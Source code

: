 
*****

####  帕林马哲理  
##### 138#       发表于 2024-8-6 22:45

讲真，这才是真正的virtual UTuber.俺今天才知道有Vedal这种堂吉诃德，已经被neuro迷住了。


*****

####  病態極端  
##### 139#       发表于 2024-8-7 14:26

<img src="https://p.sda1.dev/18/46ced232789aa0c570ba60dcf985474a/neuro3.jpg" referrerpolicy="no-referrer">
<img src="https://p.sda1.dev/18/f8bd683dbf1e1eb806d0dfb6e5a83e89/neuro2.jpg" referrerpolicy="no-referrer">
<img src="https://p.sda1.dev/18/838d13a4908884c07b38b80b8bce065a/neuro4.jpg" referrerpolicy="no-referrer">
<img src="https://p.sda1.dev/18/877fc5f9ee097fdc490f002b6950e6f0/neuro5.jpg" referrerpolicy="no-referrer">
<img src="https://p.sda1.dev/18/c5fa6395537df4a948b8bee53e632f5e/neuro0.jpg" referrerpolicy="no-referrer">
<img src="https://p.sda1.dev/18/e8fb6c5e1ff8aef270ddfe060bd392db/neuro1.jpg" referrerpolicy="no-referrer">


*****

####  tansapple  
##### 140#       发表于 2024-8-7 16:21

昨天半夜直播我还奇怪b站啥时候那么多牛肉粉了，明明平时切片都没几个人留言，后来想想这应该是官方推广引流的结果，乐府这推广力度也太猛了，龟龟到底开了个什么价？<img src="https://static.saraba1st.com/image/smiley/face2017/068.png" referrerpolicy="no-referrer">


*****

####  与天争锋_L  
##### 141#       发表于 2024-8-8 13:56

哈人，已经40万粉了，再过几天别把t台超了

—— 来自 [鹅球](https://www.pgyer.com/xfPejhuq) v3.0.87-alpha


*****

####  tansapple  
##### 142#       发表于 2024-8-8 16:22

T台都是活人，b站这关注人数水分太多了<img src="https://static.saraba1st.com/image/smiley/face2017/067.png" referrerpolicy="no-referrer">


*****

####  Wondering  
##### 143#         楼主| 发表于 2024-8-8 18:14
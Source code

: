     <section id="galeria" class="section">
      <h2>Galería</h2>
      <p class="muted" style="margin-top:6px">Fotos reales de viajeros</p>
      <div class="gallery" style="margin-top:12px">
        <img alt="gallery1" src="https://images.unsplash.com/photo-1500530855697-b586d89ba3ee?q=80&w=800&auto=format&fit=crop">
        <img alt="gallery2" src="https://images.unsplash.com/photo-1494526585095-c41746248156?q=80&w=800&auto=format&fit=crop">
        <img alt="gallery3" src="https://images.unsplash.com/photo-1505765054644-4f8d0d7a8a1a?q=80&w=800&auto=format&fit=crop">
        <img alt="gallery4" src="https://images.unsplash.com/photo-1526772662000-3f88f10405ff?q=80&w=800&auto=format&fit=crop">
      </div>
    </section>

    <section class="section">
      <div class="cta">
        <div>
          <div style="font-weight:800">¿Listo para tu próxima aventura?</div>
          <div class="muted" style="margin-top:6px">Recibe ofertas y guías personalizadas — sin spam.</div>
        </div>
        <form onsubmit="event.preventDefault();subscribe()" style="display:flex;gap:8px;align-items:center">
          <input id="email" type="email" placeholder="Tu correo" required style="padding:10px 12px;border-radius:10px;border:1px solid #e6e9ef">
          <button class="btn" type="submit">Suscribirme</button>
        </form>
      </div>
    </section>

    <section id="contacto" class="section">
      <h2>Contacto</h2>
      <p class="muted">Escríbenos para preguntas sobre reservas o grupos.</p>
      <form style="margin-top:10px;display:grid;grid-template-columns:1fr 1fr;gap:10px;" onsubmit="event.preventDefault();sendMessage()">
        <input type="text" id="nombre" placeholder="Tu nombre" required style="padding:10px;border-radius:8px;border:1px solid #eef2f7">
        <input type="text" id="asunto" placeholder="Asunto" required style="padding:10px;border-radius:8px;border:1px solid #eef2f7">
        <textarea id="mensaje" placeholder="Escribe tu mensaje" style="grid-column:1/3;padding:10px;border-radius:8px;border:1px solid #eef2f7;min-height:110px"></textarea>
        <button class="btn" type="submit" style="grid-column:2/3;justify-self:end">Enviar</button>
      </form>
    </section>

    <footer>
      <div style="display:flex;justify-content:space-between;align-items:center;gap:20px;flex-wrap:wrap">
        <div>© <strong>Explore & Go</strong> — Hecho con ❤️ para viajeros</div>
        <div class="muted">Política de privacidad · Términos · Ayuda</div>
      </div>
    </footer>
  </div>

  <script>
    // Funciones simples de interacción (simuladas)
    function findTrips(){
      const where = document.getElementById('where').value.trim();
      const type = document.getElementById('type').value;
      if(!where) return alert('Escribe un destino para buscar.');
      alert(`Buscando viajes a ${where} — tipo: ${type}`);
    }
**********
● **Brief**
In the entries above, find each line with "preventDefault" and list it.

● **Result of the task**
        <form onsubmit="event.preventDefault();subscribe()" style="display:flex;gap:8px;align-items:center">
      <form style="margin-top:10px;display:grid;grid-template-columns:1fr 1fr;gap:10px;" onsubmit="event.preventDefault();sendMessage()">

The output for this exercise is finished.